- [Exercise description] For the data below, report how many lines include the word "nyancat", and write nothing else.
(Exercise data)
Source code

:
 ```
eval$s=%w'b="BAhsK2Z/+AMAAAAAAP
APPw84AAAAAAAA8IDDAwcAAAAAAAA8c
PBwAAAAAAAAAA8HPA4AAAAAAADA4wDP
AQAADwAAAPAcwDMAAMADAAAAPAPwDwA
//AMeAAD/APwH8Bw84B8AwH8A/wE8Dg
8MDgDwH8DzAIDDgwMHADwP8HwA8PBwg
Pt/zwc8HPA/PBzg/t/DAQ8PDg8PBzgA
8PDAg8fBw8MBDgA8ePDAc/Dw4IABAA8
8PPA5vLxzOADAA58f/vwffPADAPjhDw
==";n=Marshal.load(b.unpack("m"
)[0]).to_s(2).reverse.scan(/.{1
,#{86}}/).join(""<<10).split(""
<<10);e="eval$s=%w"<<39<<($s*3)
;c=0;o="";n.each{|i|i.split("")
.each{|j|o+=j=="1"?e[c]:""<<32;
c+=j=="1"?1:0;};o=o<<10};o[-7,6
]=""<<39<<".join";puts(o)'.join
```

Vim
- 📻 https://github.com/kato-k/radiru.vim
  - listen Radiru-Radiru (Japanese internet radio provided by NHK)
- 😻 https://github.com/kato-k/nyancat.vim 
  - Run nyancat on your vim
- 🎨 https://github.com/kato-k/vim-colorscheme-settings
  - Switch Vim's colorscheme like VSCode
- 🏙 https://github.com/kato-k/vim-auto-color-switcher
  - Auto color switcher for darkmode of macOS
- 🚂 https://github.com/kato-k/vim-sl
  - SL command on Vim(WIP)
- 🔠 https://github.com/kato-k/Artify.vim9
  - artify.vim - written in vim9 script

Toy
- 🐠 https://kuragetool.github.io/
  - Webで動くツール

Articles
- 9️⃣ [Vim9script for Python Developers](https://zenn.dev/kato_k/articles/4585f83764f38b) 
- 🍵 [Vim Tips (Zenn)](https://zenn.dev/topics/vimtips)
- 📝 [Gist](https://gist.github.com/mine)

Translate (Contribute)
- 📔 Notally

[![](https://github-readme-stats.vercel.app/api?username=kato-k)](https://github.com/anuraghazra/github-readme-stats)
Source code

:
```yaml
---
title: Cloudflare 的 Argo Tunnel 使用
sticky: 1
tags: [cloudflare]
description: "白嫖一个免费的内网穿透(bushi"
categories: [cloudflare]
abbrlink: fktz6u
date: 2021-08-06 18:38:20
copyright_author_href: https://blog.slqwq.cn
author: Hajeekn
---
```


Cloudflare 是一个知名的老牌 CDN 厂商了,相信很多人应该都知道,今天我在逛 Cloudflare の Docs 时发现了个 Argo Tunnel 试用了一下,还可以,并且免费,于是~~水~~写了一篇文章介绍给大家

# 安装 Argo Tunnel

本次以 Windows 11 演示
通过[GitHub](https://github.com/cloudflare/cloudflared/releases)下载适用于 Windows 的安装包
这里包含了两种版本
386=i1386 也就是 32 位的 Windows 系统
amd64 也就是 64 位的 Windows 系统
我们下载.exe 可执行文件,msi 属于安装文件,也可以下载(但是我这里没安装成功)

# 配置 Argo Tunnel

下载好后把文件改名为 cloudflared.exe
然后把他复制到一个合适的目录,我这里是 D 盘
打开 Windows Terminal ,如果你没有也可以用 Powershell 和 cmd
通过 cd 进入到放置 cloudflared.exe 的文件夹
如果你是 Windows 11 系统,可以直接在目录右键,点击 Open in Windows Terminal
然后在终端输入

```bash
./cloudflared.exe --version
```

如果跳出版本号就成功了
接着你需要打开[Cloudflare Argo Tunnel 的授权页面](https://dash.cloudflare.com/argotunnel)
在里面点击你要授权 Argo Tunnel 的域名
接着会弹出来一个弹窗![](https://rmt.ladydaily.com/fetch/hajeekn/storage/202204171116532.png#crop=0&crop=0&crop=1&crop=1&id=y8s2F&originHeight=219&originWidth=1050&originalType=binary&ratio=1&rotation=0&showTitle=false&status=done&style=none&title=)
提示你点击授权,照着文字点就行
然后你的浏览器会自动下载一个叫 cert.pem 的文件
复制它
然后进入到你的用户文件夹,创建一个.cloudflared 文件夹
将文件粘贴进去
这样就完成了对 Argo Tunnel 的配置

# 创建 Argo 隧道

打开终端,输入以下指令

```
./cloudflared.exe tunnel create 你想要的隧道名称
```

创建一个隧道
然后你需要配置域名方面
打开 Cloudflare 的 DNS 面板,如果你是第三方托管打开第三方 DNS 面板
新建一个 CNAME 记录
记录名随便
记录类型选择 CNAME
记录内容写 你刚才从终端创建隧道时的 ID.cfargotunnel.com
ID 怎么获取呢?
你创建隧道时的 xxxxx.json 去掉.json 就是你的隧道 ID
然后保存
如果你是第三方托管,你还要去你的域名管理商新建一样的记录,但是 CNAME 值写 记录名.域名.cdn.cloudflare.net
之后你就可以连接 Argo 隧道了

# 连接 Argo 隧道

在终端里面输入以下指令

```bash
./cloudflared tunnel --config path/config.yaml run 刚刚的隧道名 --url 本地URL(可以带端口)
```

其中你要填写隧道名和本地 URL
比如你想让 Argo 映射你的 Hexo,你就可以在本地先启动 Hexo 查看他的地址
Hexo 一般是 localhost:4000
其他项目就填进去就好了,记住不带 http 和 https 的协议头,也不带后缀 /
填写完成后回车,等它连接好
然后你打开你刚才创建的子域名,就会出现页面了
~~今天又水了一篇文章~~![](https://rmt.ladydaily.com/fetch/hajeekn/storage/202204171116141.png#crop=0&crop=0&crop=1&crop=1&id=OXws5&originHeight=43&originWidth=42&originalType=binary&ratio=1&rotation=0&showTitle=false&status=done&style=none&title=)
(End Exercise data)
- [Answer to this exercise] 2